Confessions d’une séancière était présent depuis bien longtemps dans ma Pile à lire. J’étais curieuse d’enfin découvrir l’écriture de Ketty Steward, que j’avais déjà écouté sur scène lors de nombreux festivals. J’avais ainsi constaté qu’elle était également poétesse, en plus d’être adepte d’imaginaire. Ce livre se compose d’une dizaine de textes indépendant, avec pour fil rouge les légendes antillaises. Et vous connaissez ma passion pour le folklore et les esprits.

Synopsis de Confessions d’une séancière

Une infirmière convoquée par un rêve au chevet de sa patiente mourante, une veuve éplorée qui marche dans la mer en maudissant Papadlo, un jeune homme qui perd la mémoire chaque fois qu’il met les pieds dans la rivière, un couple de femmes surpris par l’œil du cyclone, un garçonnet qui voit se dessiner sa culpabilité sur sa peau…
Dix-huit histoires liées par des poèmes qui donnent à repenser notre rapport à la mort, à l’amour, à la différence, à l’environnement.

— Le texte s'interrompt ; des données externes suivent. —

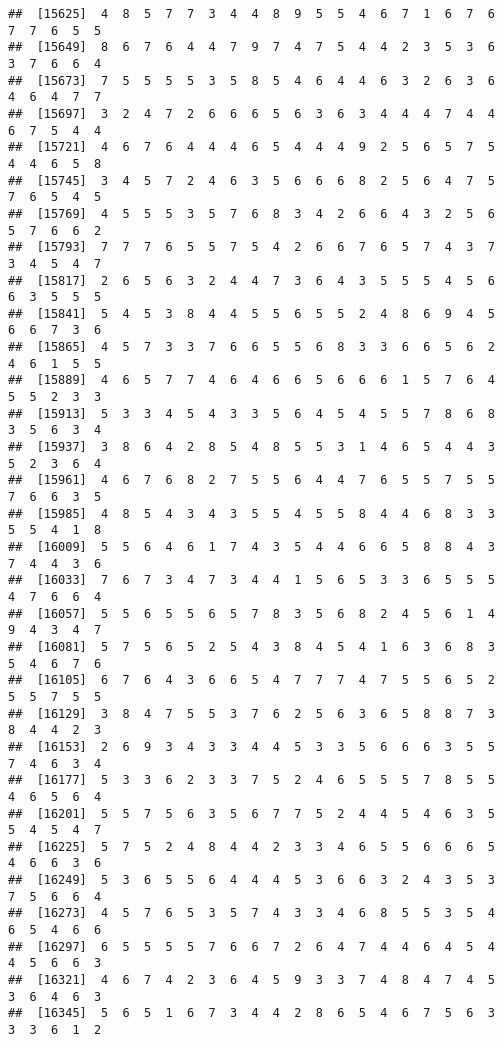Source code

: \documentclass[
]{book}
\begin{document}
\begin{verbatim}
##  [15625]  4  8  5  7  7  3  4  4  8  9  5  5  4  6  7  1  6  7  6  7  7  6  5  5
##  [15649]  8  6  7  6  4  4  7  9  7  4  7  5  4  4  2  3  5  3  6  3  7  6  6  4
##  [15673]  7  5  5  5  5  3  5  8  5  4  6  4  4  6  3  2  6  3  6  4  6  4  7  7
##  [15697]  3  2  4  7  2  6  6  6  5  6  3  6  3  4  4  4  7  4  4  6  7  5  4  4
##  [15721]  4  6  7  6  4  4  4  6  5  4  4  4  9  2  5  6  5  7  5  4  4  6  5  8
##  [15745]  3  4  5  7  2  4  6  3  5  6  6  6  8  2  5  6  4  7  5  7  6  5  4  5
##  [15769]  4  5  5  5  3  5  7  6  8  3  4  2  6  6  4  3  2  5  6  5  7  6  6  2
##  [15793]  7  7  7  6  5  5  7  5  4  2  6  6  7  6  5  7  4  3  7  3  4  5  4  7
##  [15817]  2  6  5  6  3  2  4  4  7  3  6  4  3  5  5  5  4  5  6  6  3  5  5  5
##  [15841]  5  4  5  3  8  4  4  5  5  6  5  5  2  4  8  6  9  4  5  6  6  7  3  6
##  [15865]  4  5  7  3  3  7  6  6  5  5  6  8  3  3  6  6  5  6  2  4  6  1  5  5
##  [15889]  4  6  5  7  7  4  6  4  6  6  5  6  6  6  1  5  7  6  4  5  5  2  3  3
##  [15913]  5  3  3  4  5  4  3  3  5  6  4  5  4  5  5  7  8  6  8  3  5  6  3  4
##  [15937]  3  8  6  4  2  8  5  4  8  5  5  3  1  4  6  5  4  4  3  5  2  3  6  4
##  [15961]  4  6  7  6  8  2  7  5  5  6  4  4  7  6  5  5  7  5  5  7  6  6  3  5
##  [15985]  4  8  5  4  3  4  3  5  5  4  5  5  8  4  4  6  8  3  3  5  5  4  1  8
##  [16009]  5  5  6  4  6  1  7  4  3  5  4  4  6  6  5  8  8  4  3  7  4  4  3  6
##  [16033]  7  6  7  3  4  7  3  4  4  1  5  6  5  3  3  6  5  5  5  4  7  6  6  4
##  [16057]  5  5  6  5  5  6  5  7  8  3  5  6  8  2  4  5  6  1  4  9  4  3  4  7
##  [16081]  5  7  5  6  5  2  5  4  3  8  4  5  4  1  6  3  6  8  3  5  4  6  7  6
##  [16105]  6  7  6  4  3  6  6  5  4  7  7  7  4  7  5  5  6  5  2  5  5  7  5  5
##  [16129]  3  8  4  7  5  5  3  7  6  2  5  6  3  6  5  8  8  7  3  8  4  4  2  3
##  [16153]  2  6  9  3  4  3  3  4  4  5  3  3  5  6  6  6  3  5  5  7  4  6  3  4
##  [16177]  5  3  3  6  2  3  3  7  5  2  4  6  5  5  5  7  8  5  5  4  6  5  6  4
##  [16201]  5  5  7  5  6  3  5  6  7  7  5  2  4  4  5  4  6  3  5  5  4  5  4  7
##  [16225]  5  7  5  2  4  8  4  4  2  3  3  4  6  5  5  6  6  6  5  4  6  6  3  6
##  [16249]  5  3  6  5  5  6  4  4  4  5  3  6  6  3  2  4  3  5  3  7  5  6  6  4
##  [16273]  4  5  7  6  5  3  5  7  4  3  3  4  6  8  5  5  3  5  4  6  5  4  6  6
##  [16297]  6  5  5  5  5  7  6  6  7  2  6  4  7  4  4  6  4  5  4  4  5  6  6  3
##  [16321]  4  6  7  4  2  3  6  4  5  9  3  3  7  4  8  4  7  4  5  3  6  4  6  3
##  [16345]  5  6  5  1  6  7  3  4  4  2  8  6  5  4  6  7  5  6  3  3  3  6  1  2

\end{verbatim}
\end{document}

Contes et récits des Antilles à travers 18 textes variés

Une lecture à la découverte des contrastes de la Martinique

Ketty Steward nous entraine à travers dix-huit courtes histoires dans les légendes de la Martinique. Entre vaudou, divinités de la mers et métamorphoses, chaque texte nous présente une créature, un mythe ou une croyance locale. C’est donc un voyage très dépaysant que nous faisons, un voyage qui s’adapte très bien à format qui permet de donner vie à des personnages bien différents. Il y a quelque chose du réalisme magique qui naît de la plume de l’autrice. Nous ne sommes pas dans du spectaculaire, mais dans un quotidien banal qui se retrouve heurté par un événement. Par ici, une femme découvre l’étrange secret de son mari. Là, un enfant se découvre atteint d’une étrange malédiction. Un couple emménage dans une maison au lourd passé. On découvre ainsi à quel point ces mythes sont ancrés dans le quotidien des antillais, même aujourd’hui.

Ce mélange entre croyances et modernité permet de saisir des thématiques sociales qui habitent l’Ile. Le format fix-up remplit cet office à merveille. L’autrice analyse ainsi finement les rapports hommes / Femmes, que ce soit au travers de la nouvelle de l’homme-bâton, qui éclaire sur la violence et la lâcheté ordinaire. D’autres nouvelles mettent en avant la soumission de la femme envers son mari, la difficulté de ne pas être marié à un certain âge… D’autres nouvelles parlent de méfiance, voire de racisme, envers les haïtiens. Une autre nouvelle parle de la place (ou plutôt de la non-place) de la transidentité à travers un personnage qui profite du carnaval pour devenir la femme qu’il a toujours pensé être. C’est une série de portraits qui peignent avec vivacité ce qui fait la culture de la Martinique, et Ketty Steward en parle avec autant d’amour que de lucidité.

Une langue poétique et ludique

Cette série de nouvelles est entrecoupée de courtes poésies. Cela fait du livre un bel objet dans un premier temps, mais attire l’attention sur les sonorités de la langue, des jeux de mots. Ainsi, même dans les nouvelles dramatiques, l’autrice fait preuve d’un sens de l’humour piquant. Les anciens ne manquent pas de réflexions acerbes, bien qu’emplis d’une certaine forme de sagesse. De la même façon, plusieurs nouvelles font référence aux cancans des gens des villages, aux risques pour la réputation… L’oralité joue un rôle majeur dans le quotidien. C’est aussi le cas pour les contes, comme celle d’une fillette qui découvre les secrets de sa grand-mère, alertant sur les risques d’une curiosité familiale mal placée. La plume de Ketty Steward allie une forme de simplicité authentique avec un sens du rythme, de l’analyse et une touche d’humour qui permettent d’apprécier d’autant plus le voyage.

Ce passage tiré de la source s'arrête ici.